= Problem statement =
In the copy, include every entry exactly but none of the pictures.

= Records shown =

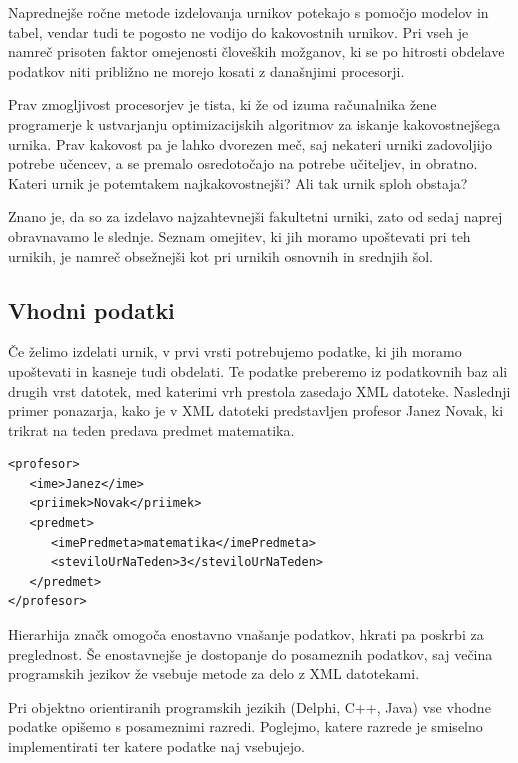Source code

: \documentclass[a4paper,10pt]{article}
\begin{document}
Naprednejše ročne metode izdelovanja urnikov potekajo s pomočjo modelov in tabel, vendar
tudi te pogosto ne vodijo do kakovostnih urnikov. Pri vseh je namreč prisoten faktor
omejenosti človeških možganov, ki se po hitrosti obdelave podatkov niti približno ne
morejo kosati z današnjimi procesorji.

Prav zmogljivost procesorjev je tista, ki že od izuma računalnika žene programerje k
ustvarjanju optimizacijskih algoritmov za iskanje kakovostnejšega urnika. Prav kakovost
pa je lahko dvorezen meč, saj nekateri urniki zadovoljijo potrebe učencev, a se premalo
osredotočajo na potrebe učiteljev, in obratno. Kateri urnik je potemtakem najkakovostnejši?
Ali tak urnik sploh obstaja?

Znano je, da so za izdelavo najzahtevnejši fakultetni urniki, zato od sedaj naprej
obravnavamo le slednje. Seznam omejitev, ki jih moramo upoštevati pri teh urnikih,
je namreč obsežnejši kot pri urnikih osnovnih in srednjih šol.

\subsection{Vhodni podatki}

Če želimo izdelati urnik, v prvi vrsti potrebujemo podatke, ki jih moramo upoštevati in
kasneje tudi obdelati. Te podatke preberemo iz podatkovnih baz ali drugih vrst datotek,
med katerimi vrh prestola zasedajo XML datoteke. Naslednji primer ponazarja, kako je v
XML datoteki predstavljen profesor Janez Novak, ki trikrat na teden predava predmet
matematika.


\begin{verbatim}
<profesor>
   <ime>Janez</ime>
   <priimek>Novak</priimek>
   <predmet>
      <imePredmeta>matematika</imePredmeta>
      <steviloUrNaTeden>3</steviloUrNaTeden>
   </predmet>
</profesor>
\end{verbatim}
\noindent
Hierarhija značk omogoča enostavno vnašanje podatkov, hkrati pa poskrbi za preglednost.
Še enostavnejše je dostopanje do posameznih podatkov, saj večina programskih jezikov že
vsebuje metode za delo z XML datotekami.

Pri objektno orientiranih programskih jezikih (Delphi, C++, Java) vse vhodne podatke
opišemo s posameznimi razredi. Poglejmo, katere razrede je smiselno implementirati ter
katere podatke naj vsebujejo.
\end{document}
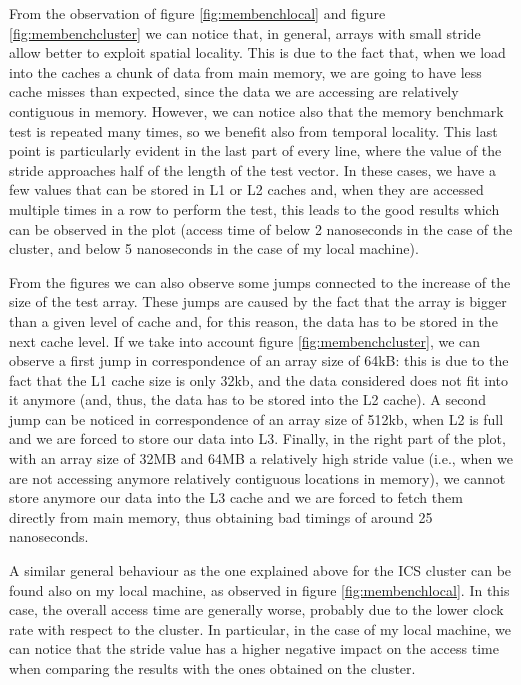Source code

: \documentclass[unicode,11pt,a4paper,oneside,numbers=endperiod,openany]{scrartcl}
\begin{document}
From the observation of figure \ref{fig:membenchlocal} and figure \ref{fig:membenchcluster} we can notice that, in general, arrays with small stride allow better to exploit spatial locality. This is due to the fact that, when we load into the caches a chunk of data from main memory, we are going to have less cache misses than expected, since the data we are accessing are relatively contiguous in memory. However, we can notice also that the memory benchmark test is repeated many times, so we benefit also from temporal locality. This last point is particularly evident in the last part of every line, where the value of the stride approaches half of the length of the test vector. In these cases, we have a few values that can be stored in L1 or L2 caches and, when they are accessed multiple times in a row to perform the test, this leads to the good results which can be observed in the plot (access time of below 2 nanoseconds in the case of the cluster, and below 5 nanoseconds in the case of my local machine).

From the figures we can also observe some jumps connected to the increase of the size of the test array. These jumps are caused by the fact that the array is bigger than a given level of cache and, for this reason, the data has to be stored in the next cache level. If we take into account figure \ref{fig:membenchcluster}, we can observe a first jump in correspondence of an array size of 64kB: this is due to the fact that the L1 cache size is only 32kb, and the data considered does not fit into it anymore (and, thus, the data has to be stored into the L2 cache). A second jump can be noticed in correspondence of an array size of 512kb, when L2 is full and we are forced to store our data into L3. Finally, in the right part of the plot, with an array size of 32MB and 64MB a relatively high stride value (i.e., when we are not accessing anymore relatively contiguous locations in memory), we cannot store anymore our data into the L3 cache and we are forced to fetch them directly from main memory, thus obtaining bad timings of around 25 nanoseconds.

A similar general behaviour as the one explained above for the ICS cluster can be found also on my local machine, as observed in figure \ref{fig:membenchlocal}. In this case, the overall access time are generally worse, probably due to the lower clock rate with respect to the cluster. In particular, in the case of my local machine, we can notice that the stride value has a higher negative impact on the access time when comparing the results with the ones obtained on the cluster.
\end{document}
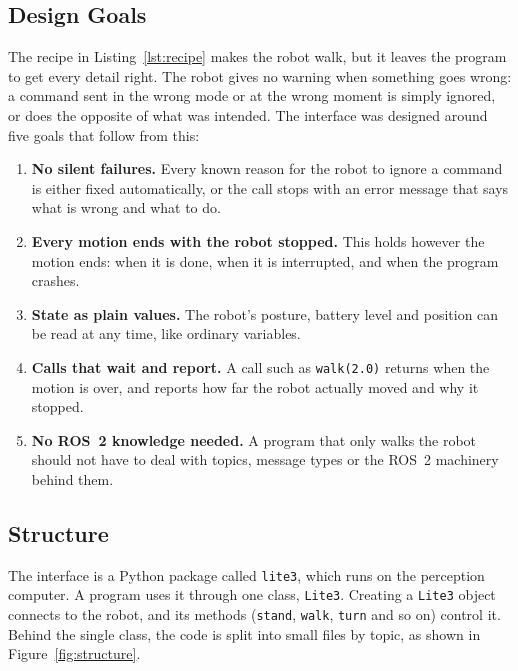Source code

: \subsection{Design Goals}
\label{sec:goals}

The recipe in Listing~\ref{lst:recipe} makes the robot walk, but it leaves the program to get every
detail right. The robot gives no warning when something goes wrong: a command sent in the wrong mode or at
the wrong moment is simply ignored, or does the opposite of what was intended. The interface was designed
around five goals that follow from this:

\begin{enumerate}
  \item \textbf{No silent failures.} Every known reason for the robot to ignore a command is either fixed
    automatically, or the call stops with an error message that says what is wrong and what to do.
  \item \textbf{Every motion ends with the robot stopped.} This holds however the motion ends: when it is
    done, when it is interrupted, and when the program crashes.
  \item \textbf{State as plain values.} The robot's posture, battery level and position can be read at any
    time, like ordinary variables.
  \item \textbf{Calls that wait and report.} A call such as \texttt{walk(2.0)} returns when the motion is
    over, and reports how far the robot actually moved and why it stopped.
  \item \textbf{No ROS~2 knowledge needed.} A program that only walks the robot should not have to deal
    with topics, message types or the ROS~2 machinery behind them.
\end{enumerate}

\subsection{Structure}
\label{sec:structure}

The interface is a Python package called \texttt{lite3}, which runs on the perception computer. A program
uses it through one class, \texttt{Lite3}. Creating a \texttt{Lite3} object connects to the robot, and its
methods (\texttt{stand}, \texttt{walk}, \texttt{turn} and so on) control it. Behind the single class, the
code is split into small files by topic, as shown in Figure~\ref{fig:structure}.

= Response for this exercise =
Source code

: \documentclass[a4paper,10pt]{article}
\begin{document}
Naprednejše ročne metode izdelovanja urnikov potekajo s pomočjo modelov in tabel, vendar
tudi te pogosto ne vodijo do kakovostnih urnikov. Pri vseh je namreč prisoten faktor
omejenosti človeških možganov, ki se po hitrosti obdelave podatkov niti približno ne
morejo kosati z današnjimi procesorji.

Prav zmogljivost procesorjev je tista, ki že od izuma računalnika žene programerje k
ustvarjanju optimizacijskih algoritmov za iskanje kakovostnejšega urnika. Prav kakovost
pa je lahko dvorezen meč, saj nekateri urniki zadovoljijo potrebe učencev, a se premalo
osredotočajo na potrebe učiteljev, in obratno. Kateri urnik je potemtakem najkakovostnejši?
Ali tak urnik sploh obstaja?

Znano je, da so za izdelavo najzahtevnejši fakultetni urniki, zato od sedaj naprej
obravnavamo le slednje. Seznam omejitev, ki jih moramo upoštevati pri teh urnikih,
je namreč obsežnejši kot pri urnikih osnovnih in srednjih šol.

\subsection{Vhodni podatki}

Če želimo izdelati urnik, v prvi vrsti potrebujemo podatke, ki jih moramo upoštevati in
kasneje tudi obdelati. Te podatke preberemo iz podatkovnih baz ali drugih vrst datotek,
med katerimi vrh prestola zasedajo XML datoteke. Naslednji primer ponazarja, kako je v
XML datoteki predstavljen profesor Janez Novak, ki trikrat na teden predava predmet
matematika.


\begin{verbatim}
<profesor>
   <ime>Janez</ime>
   <priimek>Novak</priimek>
   <predmet>
      <imePredmeta>matematika</imePredmeta>
      <steviloUrNaTeden>3</steviloUrNaTeden>
   </predmet>
</profesor>
\end{verbatim}
\noindent
Hierarhija značk omogoča enostavno vnašanje podatkov, hkrati pa poskrbi za preglednost.
Še enostavnejše je dostopanje do posameznih podatkov, saj večina programskih jezikov že
vsebuje metode za delo z XML datotekami.

Pri objektno orientiranih programskih jezikih (Delphi, C++, Java) vse vhodne podatke
opišemo s posameznimi razredi. Poglejmo, katere razrede je smiselno implementirati ter
katere podatke naj vsebujejo.
\end{document}
Source code

: \documentclass[unicode,11pt,a4paper,oneside,numbers=endperiod,openany]{scrartcl}
\begin{document}
From the observation of figure \ref{fig:membenchlocal} and figure \ref{fig:membenchcluster} we can notice that, in general, arrays with small stride allow better to exploit spatial locality. This is due to the fact that, when we load into the caches a chunk of data from main memory, we are going to have less cache misses than expected, since the data we are accessing are relatively contiguous in memory. However, we can notice also that the memory benchmark test is repeated many times, so we benefit also from temporal locality. This last point is particularly evident in the last part of every line, where the value of the stride approaches half of the length of the test vector. In these cases, we have a few values that can be stored in L1 or L2 caches and, when they are accessed multiple times in a row to perform the test, this leads to the good results which can be observed in the plot (access time of below 2 nanoseconds in the case of the cluster, and below 5 nanoseconds in the case of my local machine).

From the figures we can also observe some jumps connected to the increase of the size of the test array. These jumps are caused by the fact that the array is bigger than a given level of cache and, for this reason, the data has to be stored in the next cache level. If we take into account figure \ref{fig:membenchcluster}, we can observe a first jump in correspondence of an array size of 64kB: this is due to the fact that the L1 cache size is only 32kb, and the data considered does not fit into it anymore (and, thus, the data has to be stored into the L2 cache). A second jump can be noticed in correspondence of an array size of 512kb, when L2 is full and we are forced to store our data into L3. Finally, in the right part of the plot, with an array size of 32MB and 64MB a relatively high stride value (i.e., when we are not accessing anymore relatively contiguous locations in memory), we cannot store anymore our data into the L3 cache and we are forced to fetch them directly from main memory, thus obtaining bad timings of around 25 nanoseconds.

A similar general behaviour as the one explained above for the ICS cluster can be found also on my local machine, as observed in figure \ref{fig:membenchlocal}. In this case, the overall access time are generally worse, probably due to the lower clock rate with respect to the cluster. In particular, in the case of my local machine, we can notice that the stride value has a higher negative impact on the access time when comparing the results with the ones obtained on the cluster.
\end{document}
Source code

: \subsection{Design Goals}
\label{sec:goals}

The recipe in Listing~\ref{lst:recipe} makes the robot walk, but it leaves the program to get every
detail right. The robot gives no warning when something goes wrong: a command sent in the wrong mode or at
the wrong moment is simply ignored, or does the opposite of what was intended. The interface was designed
around five goals that follow from this:

\begin{enumerate}
  \item \textbf{No silent failures.} Every known reason for the robot to ignore a command is either fixed
    automatically, or the call stops with an error message that says what is wrong and what to do.
  \item \textbf{Every motion ends with the robot stopped.} This holds however the motion ends: when it is
    done, when it is interrupted, and when the program crashes.
  \item \textbf{State as plain values.} The robot's posture, battery level and position can be read at any
    time, like ordinary variables.
  \item \textbf{Calls that wait and report.} A call such as \texttt{walk(2.0)} returns when the motion is
    over, and reports how far the robot actually moved and why it stopped.
  \item \textbf{No ROS~2 knowledge needed.} A program that only walks the robot should not have to deal
    with topics, message types or the ROS~2 machinery behind them.
\end{enumerate}

\subsection{Structure}
\label{sec:structure}

The interface is a Python package called \texttt{lite3}, which runs on the perception computer. A program
uses it through one class, \texttt{Lite3}. Creating a \texttt{Lite3} object connects to the robot, and its
methods (\texttt{stand}, \texttt{walk}, \texttt{turn} and so on) control it. Behind the single class, the
code is split into small files by topic, as shown in Figure~\ref{fig:structure}.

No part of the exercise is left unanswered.